Michael Ibarra, a 10-year-old from Chiriqui province, can use his right hand to throw a baseball with unusual precision and hard-to-hit motion for someone his age. Due to a botched operation in which a tendon was severed a few years ago, he was unable to do much of anything with his left hand, and over time that hand, its fingers and his entire left arm atrophied and shriveled. It didn't stop Ibarra from playing baseball by tucking a glove under his useless arm, making his pitches and quickly putting the glove on his right hand when he needed to catch the ball. His talent was noticed by the Fundacion Omar Moreno, which took him in at its academy in Puerto Armuelles and began to look around to see if his left hand and arm could be fixed.
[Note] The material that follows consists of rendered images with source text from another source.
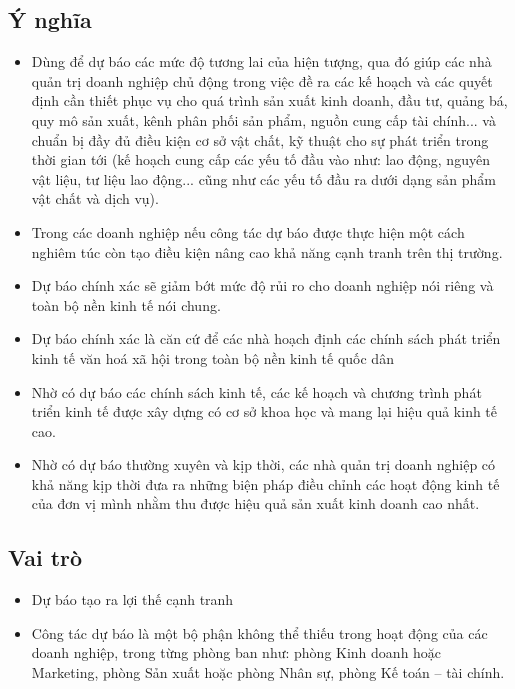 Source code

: \subsection{Ý nghĩa}
\begin{itemize}
    \item Dùng để dự báo các mức độ tương lai của hiện tượng, qua đó giúp các nhà quản trị doanh nghiệp chủ động trong việc đề ra các kế hoạch và các quyết định cần thiết phục vụ cho quá trình sản xuất kinh doanh, đầu tư, quảng bá, quy mô sản xuất, kênh phân phối sản phẩm, nguồn cung cấp tài chính... và chuẩn bị đầy đủ điều kiện cơ sở vật chất, kỹ thuật cho sự phát triển trong thời gian tới (kế hoạch cung cấp các yếu tố đầu vào như: lao động, nguyên vật liệu, tư liệu lao động... cũng như các yếu tố đầu ra dưới dạng sản phẩm vật chất và dịch vụ). \\
    \item Trong các doanh nghiệp nếu công tác dự báo được thực hiện một cách nghiêm túc còn tạo điều kiện nâng cao khả năng cạnh tranh trên thị trường.\\
    \item Dự báo chính xác sẽ giảm bớt mức độ rủi ro cho doanh nghiệp nói riêng và toàn bộ nền kinh tế nói chung. \\
    \item Dự báo chính xác là căn cứ để các nhà hoạch định các chính sách phát triển kinh tế văn hoá xã hội trong toàn bộ nền kinh tế quốc dân \\
    \item Nhờ có dự báo các chính sách kinh tế, các kế hoạch và chương trình phát triển kinh tế được xây dựng có cơ sở khoa học và mang lại hiệu quả kinh tế cao.\\
    \item Nhờ có dự báo thường xuyên và kịp thời, các nhà quản trị doanh nghiệp có khả năng kịp thời đưa ra những biện pháp điều chỉnh các hoạt động kinh tế của đơn vị mình nhằm thu được hiệu quả sản xuất kinh doanh cao nhất. \\
\end{itemize}
\subsection{Vai trò}
\begin{itemize}
    \item Dự báo tạo ra lợi thế cạnh tranh \\
    \item Công tác dự báo là một bộ phận không thể thiếu trong hoạt động của các doanh nghiệp, trong từng phòng ban như: phòng Kinh doanh hoặc Marketing, phòng Sản xuất hoặc phòng Nhân sự, phòng Kế toán – tài chính. \\
\end{itemize}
The search took Ibarra to a consultation on the US Navy hospital ship Comfort when it called at Colon last year, but the doctors on that vessel weren't set up to do the sort of complicated operations that might restore the use of Michael's hand. But yes, the US Navy physicians said that it did appear possible to repair the damage and the American Embassy started looking in the USA for specialists who might be able to do the job.

However, it turned out that they didn't have to look that far afield. Here in Panama there are surgeons who can do the job, and it was thus arranged for a team including Doctors Luís Picard-Amí, Heraclio Barría and Lolita Pinilla de Jiménez to do the operation at Punta Pacifica Hospital. The physicians donated their time and the hospital donated its facilities, and the extended therapy that Michael will need to rebuild the strength and flexibility of his left arm and hand is also being donated.

It was surely a money maker for the hospital, which in addition to being an upscale health care facility is one of the places where Johns Hopkins University teaches physicians. Publicity about their ability to do complicated surgery that's otherwise unavailable in Panama will surely bring in more paying patients, whose business will more than offset the cost of the services given to young Mr. Ibarra.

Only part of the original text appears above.